While every modern U.S. administration has hosted or attended faith-based gatherings to mark national holidays or moments of national significance, Sunday’s event stands out for its massive scale and the direct involvement of nearly the entire top tier of the Trump administration. Of the 20 scheduled “faith leader” speakers, nearly all were evangelical Protestant, with only a single rabbi and one retired Catholic archbishop included on the roster. Religious studies scholars note that while blending conservative Christianity and nationalist rhetoric is not a new tactic in American politics, the scope of official government backing for the event marks a significant shift.
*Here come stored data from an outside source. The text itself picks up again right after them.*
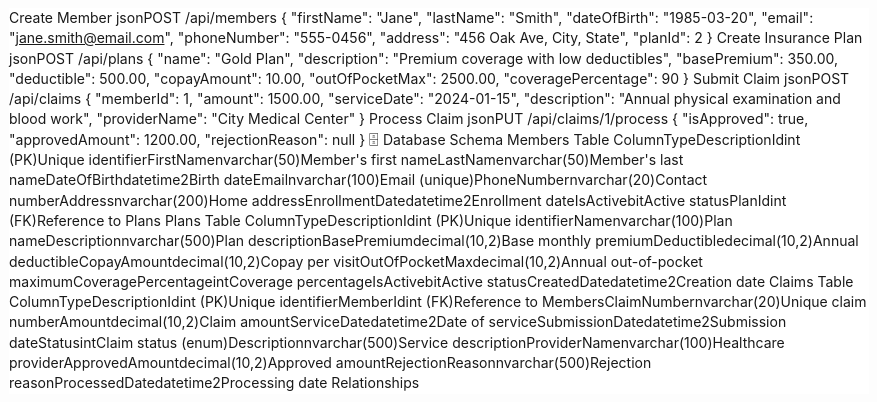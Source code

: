 Create Member
jsonPOST /api/members
{
  "firstName": "Jane",
  "lastName": "Smith",
  "dateOfBirth": "1985-03-20",
  "email": "jane.smith@email.com",
  "phoneNumber": "555-0456",
  "address": "456 Oak Ave, City, State",
  "planId": 2
}
Create Insurance Plan
jsonPOST /api/plans
{
  "name": "Gold Plan",
  "description": "Premium coverage with low deductibles",
  "basePremium": 350.00,
  "deductible": 500.00,
  "copayAmount": 10.00,
  "outOfPocketMax": 2500.00,
  "coveragePercentage": 90
}
Submit Claim
jsonPOST /api/claims
{
  "memberId": 1,
  "amount": 1500.00,
  "serviceDate": "2024-01-15",
  "description": "Annual physical examination and blood work",
  "providerName": "City Medical Center"
}
Process Claim
jsonPUT /api/claims/1/process
{
  "isApproved": true,
  "approvedAmount": 1200.00,
  "rejectionReason": null
}
🗄️ Database Schema
Members Table
ColumnTypeDescriptionIdint (PK)Unique identifierFirstNamenvarchar(50)Member's first nameLastNamenvarchar(50)Member's last nameDateOfBirthdatetime2Birth dateEmailnvarchar(100)Email (unique)PhoneNumbernvarchar(20)Contact numberAddressnvarchar(200)Home addressEnrollmentDatedatetime2Enrollment dateIsActivebitActive statusPlanIdint (FK)Reference to Plans
Plans Table
ColumnTypeDescriptionIdint (PK)Unique identifierNamenvarchar(100)Plan nameDescriptionnvarchar(500)Plan descriptionBasePremiumdecimal(10,2)Base monthly premiumDeductibledecimal(10,2)Annual deductibleCopayAmountdecimal(10,2)Copay per visitOutOfPocketMaxdecimal(10,2)Annual out-of-pocket maximumCoveragePercentageintCoverage percentageIsActivebitActive statusCreatedDatedatetime2Creation date
Claims Table
ColumnTypeDescriptionIdint (PK)Unique identifierMemberIdint (FK)Reference to MembersClaimNumbernvarchar(20)Unique claim numberAmountdecimal(10,2)Claim amountServiceDatedatetime2Date of serviceSubmissionDatedatetime2Submission dateStatusintClaim status (enum)Descriptionnvarchar(500)Service descriptionProviderNamenvarchar(100)Healthcare providerApprovedAmountdecimal(10,2)Approved amountRejectionReasonnvarchar(500)Rejection reasonProcessedDatedatetime2Processing date
Relationships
“It’s not unprecedented to have a group of evangelical pastors or conservative clergy come together for something like this and blend a certain kind of nationalism with a certain kind of conservative Christianity,” said Sam Perry, a professor at Baylor University, a prominent Christian higher education institution in Texas. But “the Trump administration taking the lead on this celebration at this scale is different than previous events,” Perry added. Julie Ingersoll, a professor of religious studies at the University of North Florida, argued that the narrow lineup of speakers reveals an underlying vision of American identity that excludes non-Christians and people of color. While the event’s official website claims it welcomes “Americans of every background,” Ingersoll said the speaker list reflects “an idea of American identity that is rooted in whiteness and Christianity.” The event, she added, “sends a specific message… that they are the mainstream Americans, and the rest of us are sidelined.”
The rally took place on the National Mall, the iconic stretch of federal parkland between the U.S. Capitol and the Lincoln Memorial that has hosted decades of defining mass gatherings for American democracy, most notably the 1963 March on Washington for Jobs and Freedom, where 250,000 people gathered to hear Martin Luther King Jr. deliver his historic “I Have a Dream” speech.